Politically, St Patrick's day was deemed so important by the 1951-55 Churchill government that in 1952, they declared St Patrick's day and the following working day to be bank holidays, Churchill saying to the house "Esteemed lords, right honourable gentlemen, let's get BLADDERED! Four day weekend, who's with me?!", which was met with an almighty cheer, for in that year, St Patrick's fell on a Monday, and under the rule, both Monday and Tuesday were taken off. This rule lived with us for more than 50 years, until in late 2003, amidst the furore about the Iraq war, the Labour government quietly removed these bank holidays. The Chilcott Inquiry found that the whole war was merely a cover up for the removal of these rules, Tony saying at the time "Why couldn't Thatcher have done this during the miner's strikes?! St Patrick's costs our economy £450 million a year. Something HAD to be done."
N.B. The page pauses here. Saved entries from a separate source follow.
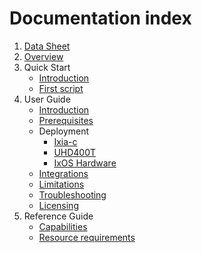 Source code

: # Documentation index

1. [Data Sheet](https://www.keysight.com/in/en/assets/3122-1455/data-sheets/Elastic-Network-Generator.pdf)
2. [Overview](docs/index.md)
3. Quick Start
   * [Introduction](docs/quick-start/introduction.md)
   * [First script](docs/developer/hello-snappi.md)
4. User Guide
   * [Introduction](docs/user-guide-introduction.md)
   * [Prerequisites](docs/prerequisites.md)
   * Deployment
     * [Ixia-c](docs/deployments.md)
     * [UHD400T](docs/tests-uhd400.md)
     * [IxOS Hardware](docs/tests-chassis-app.md)
   * [Integrations](docs/integrated-environments.md)
   * [Limitations](docs/limitations.md)
   * [Troubleshooting](docs/troubleshooting.md)
   * [Licensing](docs/licensing.md)
5. Reference Guide
    * [Capabilities](docs/reference/capabilities.md)
    * [Resource requirements](docs/reference/resource-requirements.md)
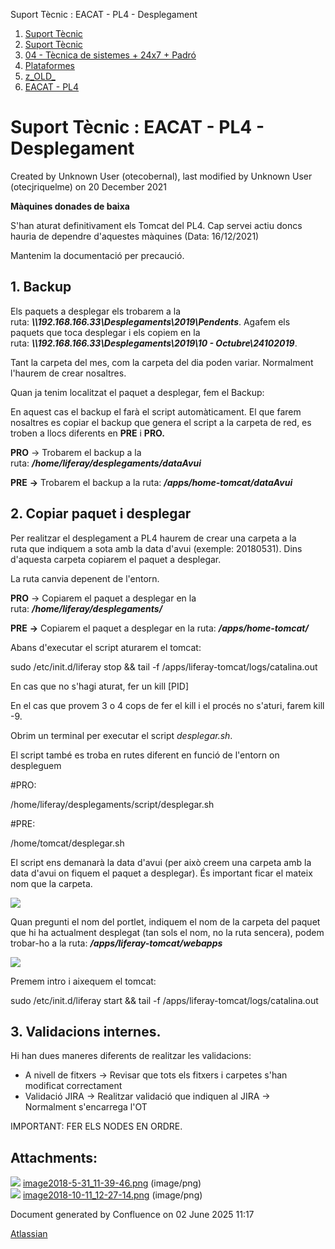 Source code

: Suport Tècnic : EACAT - PL4 - Desplegament  

1.  [Suport Tècnic](index.md)
2.  [Suport Tècnic](13893782.md)
3.  [04 - Tècnica de sistemes + 24x7 + Padró](26313202.md)
4.  [Plataformes](Plataformes_41520520.md)
5.  [z\_OLD\_](z_OLD__118554696.md)
6.  [EACAT - PL4](EACAT---PL4_41520625.md)

Suport Tècnic : EACAT - PL4 - Desplegament
==========================================

Created by Unknown User (otecobernal), last modified by Unknown User (otecjriquelme) on 20 December 2021

**Màquines donades de baixa**

S'han aturat definitivament els Tomcat del PL4. Cap servei actiu doncs hauria de dependre d'aquestes màquines (Data: 16/12/2021)

Mantenim la documentació per precaució.

1\. Backup
----------

Els paquets a desplegar els trobarem a la ruta: **_\\\\192.168.166.33\\Desplegaments\\2019\\Pendents_**. Agafem els paquets que toca desplegar i els copiem en la ruta: **_\\\\192.168.166.33\\Desplegaments\\2019\\10 - Octubre\\24102019_**.

Tant la carpeta del mes, com la carpeta del dia poden variar. Normalment l'haurem de crear nosaltres.

Quan ja tenim localitzat el paquet a desplegar, fem el Backup:

En aquest cas el backup el farà el script automàticament. El que farem nosaltres es copiar el backup que genera el script a la carpeta de red, es troben a llocs diferents en **PRE** i **PRO.**

**PRO** → Trobarem el backup a la ruta: **_/home/liferay/desplegaments/dataAvui_**

**PRE** **→** Trobarem el backup a la ruta: **_/apps/home-tomcat/dataAvui_**

  

2\. Copiar paquet i desplegar
-----------------------------

Per realitzar el desplegament a PL4 haurem de crear una carpeta a la ruta que indiquem a sota amb la data d'avui (exemple: 20180531). Dins d'aquesta carpeta copiarem el paquet a desplegar.

La ruta canvia depenent de l'entorn.

**PRO** → Copiarem el paquet a desplegar en la ruta: **_/home/liferay/desplegaments/_**

**PRE** **→** Copiarem el paquet a desplegar en la ruta: **_/apps/home-tomcat/_**

Abans d'executar el script aturarem el tomcat:

sudo /etc/init.d/liferay stop && tail -f /apps/liferay-tomcat/logs/catalina.out

En cas que no s'hagi aturat, fer un kill \[PID\]

En el cas que provem 3 o 4 cops de fer el kill i el procés no s'aturi, farem kill -9.

  

Obrim un terminal per executar el script _desplegar.sh_.

El script també es troba en rutes diferent en funció de l'entorn on despleguem

#PRO:

/home/liferay/desplegaments/script/desplegar.sh

#PRE:

/home/tomcat/desplegar.sh  
  
  

El script ens demanarà la data d'avui (per això creem una carpeta amb la data d'avui on fiquem el paquet a desplegar). És important ficar el mateix nom que la carpeta.

![](attachments/41520627/41522296.png)

Quan pregunti el nom del portlet, indiquem el nom de la carpeta del paquet que hi ha actualment desplegat (tan sols el nom, no la ruta sencera), podem trobar-ho a la ruta: **_/apps/liferay-tomcat/webapps_**

**_![](attachments/41520627/41522297.png)_**

Premem intro i aixequem el tomcat:

sudo /etc/init.d/liferay start && tail -f /apps/liferay-tomcat/logs/catalina.out

3\. Validacions internes.
-------------------------

Hi han dues maneres diferents de realitzar les validacions:

*   A nivell de fitxers → Revisar que tots els fitxers i carpetes s'han modificat correctament
*   Validació JIRA → Realitzar validació que indiquen al JIRA →  Normalment s'encarrega l'OT

  

IMPORTANT: FER ELS NODES EN ORDRE.

Attachments:
------------

![](images/icons/bullet_blue.gif) [image2018-5-31\_11-39-46.png](attachments/41520627/41522296.png) (image/png)  
![](images/icons/bullet_blue.gif) [image2018-10-11\_12-27-14.png](attachments/41520627/41522297.png) (image/png)  

Document generated by Confluence on 02 June 2025 11:17

[Atlassian](http://www.atlassian.com/)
*"Become a Saint: the Stickerbook" was the brief, but unsuccessful attempt by the Catholic church to regain the youth market (I could make the joke you're expecting about their modern attempts being worse than that, but I won't) in the early 80s. Patrick was the only person who even attempted to collect all 42 Biblical parables (double page centre), so it was in the church's best interests to help him finish it. Patrick frequently wrote to the Pope, asking for other stickers, including "being exhumed" and "Having relics taken".
All of that, obviously, is not true.